TASK STATEMENT - In how many lines of the data below does the word "structure" appear? Reply with the number and nothing more.

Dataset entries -
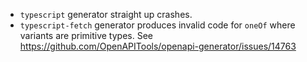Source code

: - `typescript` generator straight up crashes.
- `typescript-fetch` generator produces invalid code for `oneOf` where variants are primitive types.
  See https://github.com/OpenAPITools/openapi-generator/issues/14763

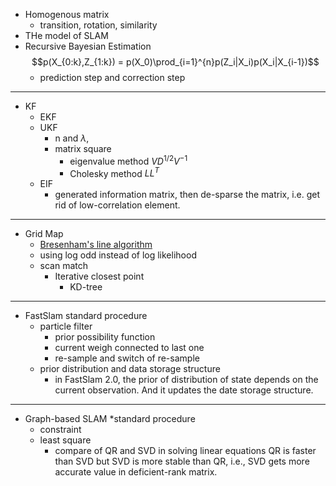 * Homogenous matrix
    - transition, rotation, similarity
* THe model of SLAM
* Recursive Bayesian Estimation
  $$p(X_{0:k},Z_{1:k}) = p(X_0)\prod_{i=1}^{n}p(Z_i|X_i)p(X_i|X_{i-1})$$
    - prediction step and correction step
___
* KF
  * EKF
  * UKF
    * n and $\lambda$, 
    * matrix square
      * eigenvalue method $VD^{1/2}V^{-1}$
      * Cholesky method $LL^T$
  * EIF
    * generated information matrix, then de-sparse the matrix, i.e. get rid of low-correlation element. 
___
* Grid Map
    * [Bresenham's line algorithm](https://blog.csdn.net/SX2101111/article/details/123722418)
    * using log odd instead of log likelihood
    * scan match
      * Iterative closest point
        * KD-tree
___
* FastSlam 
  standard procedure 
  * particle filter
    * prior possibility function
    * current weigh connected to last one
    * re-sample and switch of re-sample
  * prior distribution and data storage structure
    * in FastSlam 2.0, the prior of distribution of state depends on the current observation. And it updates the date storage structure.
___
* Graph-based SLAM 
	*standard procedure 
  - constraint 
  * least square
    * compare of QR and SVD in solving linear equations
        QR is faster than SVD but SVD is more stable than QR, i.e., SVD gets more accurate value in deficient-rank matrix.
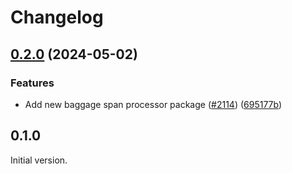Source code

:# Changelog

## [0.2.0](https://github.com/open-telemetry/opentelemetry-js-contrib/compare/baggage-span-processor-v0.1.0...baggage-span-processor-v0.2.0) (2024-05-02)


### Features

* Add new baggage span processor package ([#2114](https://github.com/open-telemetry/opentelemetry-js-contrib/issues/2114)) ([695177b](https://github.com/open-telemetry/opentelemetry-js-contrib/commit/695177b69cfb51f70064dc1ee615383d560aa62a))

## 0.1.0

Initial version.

SOLUTION TO THIS EXERCISE - 2